Now is the time for Texas to consider the taxable benefits of marijuana
The coronavirus pandemic has pulled back the curtain and revealed flaws in many policies at the state and federal level. It has shown how issues are interconnected and when left unaddressed, can exacerbate the hardships faced during a global health crisis.
It’s shown us how our current healthcare system that ties insurance to employment can leave millions without coverage at a time when they need it most.
It’s shown us that the country’s huge wealth gap means most Americans don’t have enough saved up to get through a crisis.
And it’s shown us how racial inequity means that people of color are hit the hardest by all of this.
One policy area that intersects with many of these issues is marijuana policy reform and legalization. It has huge economic, health, criminal justice, and racial justice implications that could make life better for Texans during this difficult time.
It’s time to legalize marijuana in our state.
Marijuana legalization is a win-win in more ways than one. On the economic side, taxes from marijuana sales could be used to help offset deficits from COVID-19. As evidenced by other states who have legalized marijuana, it’s a huge revenue source. Experts have even come out and said directly that marijuana legalization could alleviate Texas economic losses from this shutdown.
Legalization also opens up doors to business opportunities for Texans. Even under a stay-at-home order, the state continued to allow alcohol sales and delivery. The same opportunity exists for marijuana. Policies such as these, however, must also include relief for those that have been unfairly targeted and criminalized by marijuana laws in our state.
People of color should be given priority for small business loans if they wish to open up a marijuana business. This is about putting money back into the economy, and what better way to do that than to help folks start their own businesses? It’s also important to note that some folks may have already had a thriving business, but with legalization, would be forced to jump through hoops that didn’t previously exist. This all needs to be taken into consideration to ensure that legalization is implemented as equitably and as fairly as possible.
More than the economic benefits, there’s also the immediate human impact that legalization AND decriminalization could have if done properly.
Texas should learn from other states’ mistakes and make sure to address ALL aspects of what legalization would mean. In other words, it’s not just about money. It’s about all the people who have been, are being, and would have been impacted by our current discriminatory marijuana laws.
Not only should marijuana be legalized, but it should be retroactively decriminalized. Texans awaiting trial or in prison for marijuana related offenses should immediately be released and convictions removed from their records. This could drastically lower prison populations, which we should aim for always, but especially during this pandemic.
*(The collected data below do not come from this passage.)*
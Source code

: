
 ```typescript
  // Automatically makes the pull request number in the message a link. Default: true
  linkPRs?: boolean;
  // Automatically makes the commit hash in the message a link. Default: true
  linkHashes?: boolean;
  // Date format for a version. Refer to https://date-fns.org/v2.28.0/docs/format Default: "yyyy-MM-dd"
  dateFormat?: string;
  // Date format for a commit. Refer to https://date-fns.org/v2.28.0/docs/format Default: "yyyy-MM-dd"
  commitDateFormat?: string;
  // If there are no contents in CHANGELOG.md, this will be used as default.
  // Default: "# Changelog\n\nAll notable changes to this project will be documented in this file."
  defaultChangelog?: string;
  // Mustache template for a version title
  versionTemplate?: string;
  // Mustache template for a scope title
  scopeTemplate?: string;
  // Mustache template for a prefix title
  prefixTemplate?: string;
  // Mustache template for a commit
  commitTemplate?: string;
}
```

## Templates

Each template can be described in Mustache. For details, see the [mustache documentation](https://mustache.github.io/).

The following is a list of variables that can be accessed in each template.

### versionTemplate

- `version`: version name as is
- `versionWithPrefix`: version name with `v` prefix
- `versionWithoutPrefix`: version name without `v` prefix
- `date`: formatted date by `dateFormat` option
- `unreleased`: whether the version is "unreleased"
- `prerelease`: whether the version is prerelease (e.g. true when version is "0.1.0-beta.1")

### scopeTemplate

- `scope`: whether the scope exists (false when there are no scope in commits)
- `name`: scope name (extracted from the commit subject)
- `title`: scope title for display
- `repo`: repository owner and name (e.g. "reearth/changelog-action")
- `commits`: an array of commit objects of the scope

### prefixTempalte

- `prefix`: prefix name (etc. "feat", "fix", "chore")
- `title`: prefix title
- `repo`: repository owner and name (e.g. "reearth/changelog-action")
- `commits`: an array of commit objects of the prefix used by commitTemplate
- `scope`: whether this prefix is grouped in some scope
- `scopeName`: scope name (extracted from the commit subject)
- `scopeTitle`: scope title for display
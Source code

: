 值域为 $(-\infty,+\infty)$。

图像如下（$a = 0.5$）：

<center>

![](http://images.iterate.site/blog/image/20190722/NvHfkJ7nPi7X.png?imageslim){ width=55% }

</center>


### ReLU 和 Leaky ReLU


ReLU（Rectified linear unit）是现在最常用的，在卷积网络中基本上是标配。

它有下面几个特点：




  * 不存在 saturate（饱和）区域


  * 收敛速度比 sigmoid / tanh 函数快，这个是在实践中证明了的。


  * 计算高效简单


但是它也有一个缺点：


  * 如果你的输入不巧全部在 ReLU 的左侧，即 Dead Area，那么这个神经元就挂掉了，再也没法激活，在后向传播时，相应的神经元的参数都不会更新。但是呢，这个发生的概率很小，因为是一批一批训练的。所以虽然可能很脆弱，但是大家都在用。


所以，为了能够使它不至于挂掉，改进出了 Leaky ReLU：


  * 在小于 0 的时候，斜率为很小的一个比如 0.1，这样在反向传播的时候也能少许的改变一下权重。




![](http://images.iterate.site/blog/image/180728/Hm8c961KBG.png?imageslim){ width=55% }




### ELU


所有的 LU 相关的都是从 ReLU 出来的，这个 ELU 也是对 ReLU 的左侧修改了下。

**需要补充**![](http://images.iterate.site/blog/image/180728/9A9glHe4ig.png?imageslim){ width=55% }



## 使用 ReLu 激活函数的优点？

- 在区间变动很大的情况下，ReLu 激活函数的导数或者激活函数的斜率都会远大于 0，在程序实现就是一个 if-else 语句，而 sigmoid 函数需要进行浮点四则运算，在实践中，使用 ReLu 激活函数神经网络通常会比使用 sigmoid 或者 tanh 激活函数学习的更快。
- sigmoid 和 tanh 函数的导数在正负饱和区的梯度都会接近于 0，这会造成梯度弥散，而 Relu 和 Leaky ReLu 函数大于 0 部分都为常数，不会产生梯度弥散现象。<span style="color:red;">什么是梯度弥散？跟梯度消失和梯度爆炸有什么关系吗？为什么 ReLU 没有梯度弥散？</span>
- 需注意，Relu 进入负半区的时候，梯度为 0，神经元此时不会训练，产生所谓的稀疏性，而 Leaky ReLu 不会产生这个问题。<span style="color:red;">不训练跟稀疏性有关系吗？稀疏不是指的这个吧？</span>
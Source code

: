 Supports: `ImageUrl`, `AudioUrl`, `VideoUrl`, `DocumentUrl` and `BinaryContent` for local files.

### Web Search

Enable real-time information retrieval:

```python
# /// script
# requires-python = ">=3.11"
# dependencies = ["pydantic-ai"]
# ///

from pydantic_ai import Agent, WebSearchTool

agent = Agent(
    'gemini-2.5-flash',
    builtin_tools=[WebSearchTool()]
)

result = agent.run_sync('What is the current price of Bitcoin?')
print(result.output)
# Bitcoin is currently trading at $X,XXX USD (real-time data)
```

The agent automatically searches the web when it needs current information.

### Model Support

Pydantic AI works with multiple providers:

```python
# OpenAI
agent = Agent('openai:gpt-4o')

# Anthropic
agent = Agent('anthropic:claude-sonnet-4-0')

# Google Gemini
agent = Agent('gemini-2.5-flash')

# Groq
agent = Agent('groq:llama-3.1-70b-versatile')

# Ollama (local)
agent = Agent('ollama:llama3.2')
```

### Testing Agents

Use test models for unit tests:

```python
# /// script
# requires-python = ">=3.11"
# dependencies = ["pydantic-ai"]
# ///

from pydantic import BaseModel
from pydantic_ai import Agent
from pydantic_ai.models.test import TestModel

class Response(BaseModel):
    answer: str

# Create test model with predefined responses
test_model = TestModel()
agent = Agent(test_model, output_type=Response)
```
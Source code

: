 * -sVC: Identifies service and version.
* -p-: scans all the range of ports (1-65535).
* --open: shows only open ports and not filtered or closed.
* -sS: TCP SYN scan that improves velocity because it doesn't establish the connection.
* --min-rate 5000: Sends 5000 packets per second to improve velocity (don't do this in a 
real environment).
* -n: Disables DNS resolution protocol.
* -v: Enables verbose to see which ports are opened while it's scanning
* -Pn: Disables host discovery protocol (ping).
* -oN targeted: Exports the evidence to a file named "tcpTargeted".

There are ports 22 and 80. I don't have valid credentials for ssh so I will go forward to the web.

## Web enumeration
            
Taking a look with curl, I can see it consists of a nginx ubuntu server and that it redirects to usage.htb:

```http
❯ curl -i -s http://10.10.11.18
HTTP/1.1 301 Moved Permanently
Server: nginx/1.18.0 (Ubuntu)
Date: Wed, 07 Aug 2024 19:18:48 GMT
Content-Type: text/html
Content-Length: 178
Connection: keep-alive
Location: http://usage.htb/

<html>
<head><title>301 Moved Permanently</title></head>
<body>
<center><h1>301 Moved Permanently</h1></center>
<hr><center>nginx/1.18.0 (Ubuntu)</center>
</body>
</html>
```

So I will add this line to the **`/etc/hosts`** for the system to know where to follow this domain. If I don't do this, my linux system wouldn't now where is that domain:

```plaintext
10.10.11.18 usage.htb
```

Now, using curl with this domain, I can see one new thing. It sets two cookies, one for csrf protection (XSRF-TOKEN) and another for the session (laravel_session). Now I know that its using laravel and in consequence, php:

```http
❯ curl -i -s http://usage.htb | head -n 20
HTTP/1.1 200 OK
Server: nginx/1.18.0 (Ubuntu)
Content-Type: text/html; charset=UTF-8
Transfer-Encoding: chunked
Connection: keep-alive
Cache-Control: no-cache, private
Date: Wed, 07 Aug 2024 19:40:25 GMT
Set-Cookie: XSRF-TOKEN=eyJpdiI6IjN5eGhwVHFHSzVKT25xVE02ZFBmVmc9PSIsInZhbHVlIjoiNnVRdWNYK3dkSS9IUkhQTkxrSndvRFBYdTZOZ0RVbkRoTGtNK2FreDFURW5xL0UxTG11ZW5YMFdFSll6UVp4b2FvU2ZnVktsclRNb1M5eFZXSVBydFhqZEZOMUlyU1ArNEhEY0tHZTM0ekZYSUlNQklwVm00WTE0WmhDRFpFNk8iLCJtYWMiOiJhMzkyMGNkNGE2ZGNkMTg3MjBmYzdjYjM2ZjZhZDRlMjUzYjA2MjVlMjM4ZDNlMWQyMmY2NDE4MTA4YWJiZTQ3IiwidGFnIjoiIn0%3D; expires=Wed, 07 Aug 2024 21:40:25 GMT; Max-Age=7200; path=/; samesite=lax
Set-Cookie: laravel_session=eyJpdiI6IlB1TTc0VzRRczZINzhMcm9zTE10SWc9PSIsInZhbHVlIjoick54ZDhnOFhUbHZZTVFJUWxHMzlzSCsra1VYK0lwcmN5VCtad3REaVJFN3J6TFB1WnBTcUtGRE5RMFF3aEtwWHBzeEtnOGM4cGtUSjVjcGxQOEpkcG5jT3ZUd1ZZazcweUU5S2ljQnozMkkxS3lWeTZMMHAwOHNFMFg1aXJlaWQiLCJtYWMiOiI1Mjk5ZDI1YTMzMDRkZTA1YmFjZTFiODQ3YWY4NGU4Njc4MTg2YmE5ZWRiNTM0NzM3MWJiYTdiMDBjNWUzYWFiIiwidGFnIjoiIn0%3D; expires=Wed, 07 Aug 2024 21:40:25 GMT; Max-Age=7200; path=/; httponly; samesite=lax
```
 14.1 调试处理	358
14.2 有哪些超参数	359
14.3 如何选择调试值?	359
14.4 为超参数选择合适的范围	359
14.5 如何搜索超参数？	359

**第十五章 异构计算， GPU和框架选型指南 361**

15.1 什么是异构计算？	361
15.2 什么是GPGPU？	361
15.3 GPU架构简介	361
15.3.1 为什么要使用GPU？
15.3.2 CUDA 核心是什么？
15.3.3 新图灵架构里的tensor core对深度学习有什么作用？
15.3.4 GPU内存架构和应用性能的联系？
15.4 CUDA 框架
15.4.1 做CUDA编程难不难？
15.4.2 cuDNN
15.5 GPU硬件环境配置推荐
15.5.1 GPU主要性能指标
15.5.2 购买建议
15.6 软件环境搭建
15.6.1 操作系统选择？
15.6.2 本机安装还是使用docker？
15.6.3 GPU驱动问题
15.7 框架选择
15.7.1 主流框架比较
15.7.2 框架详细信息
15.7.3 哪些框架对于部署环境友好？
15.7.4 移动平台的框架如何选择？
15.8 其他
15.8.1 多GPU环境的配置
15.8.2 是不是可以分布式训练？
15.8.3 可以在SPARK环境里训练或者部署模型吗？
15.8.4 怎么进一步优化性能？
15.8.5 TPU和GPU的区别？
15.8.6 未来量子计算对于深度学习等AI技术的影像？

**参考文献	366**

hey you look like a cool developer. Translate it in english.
We can’t talk about legalization without also discussing the health benefits. Studies show that medicinal marijuana can help with treating conditions such as alzheimer's disease, ALS, HIV/AIDS, cancer, epilepsy and seizures, and more. By expanding access, patients wouldn’t be forced to jump through so many hoops to access the treatment they need.
This may all sound like wishful thinking, but the fact is, a majority of Texas voters support marijuana legalization, and Texas’ recent policy changes on hemp sales mean we’re one step closer to legalization and decriminalization.
Many think it’s only a matter of time before Texas eases up restrictions even more, and eventually legalizes marijuana. If it’s an inevitability, then why wait? The benefits of legalization, especially during this pandemic, are too big to ignore.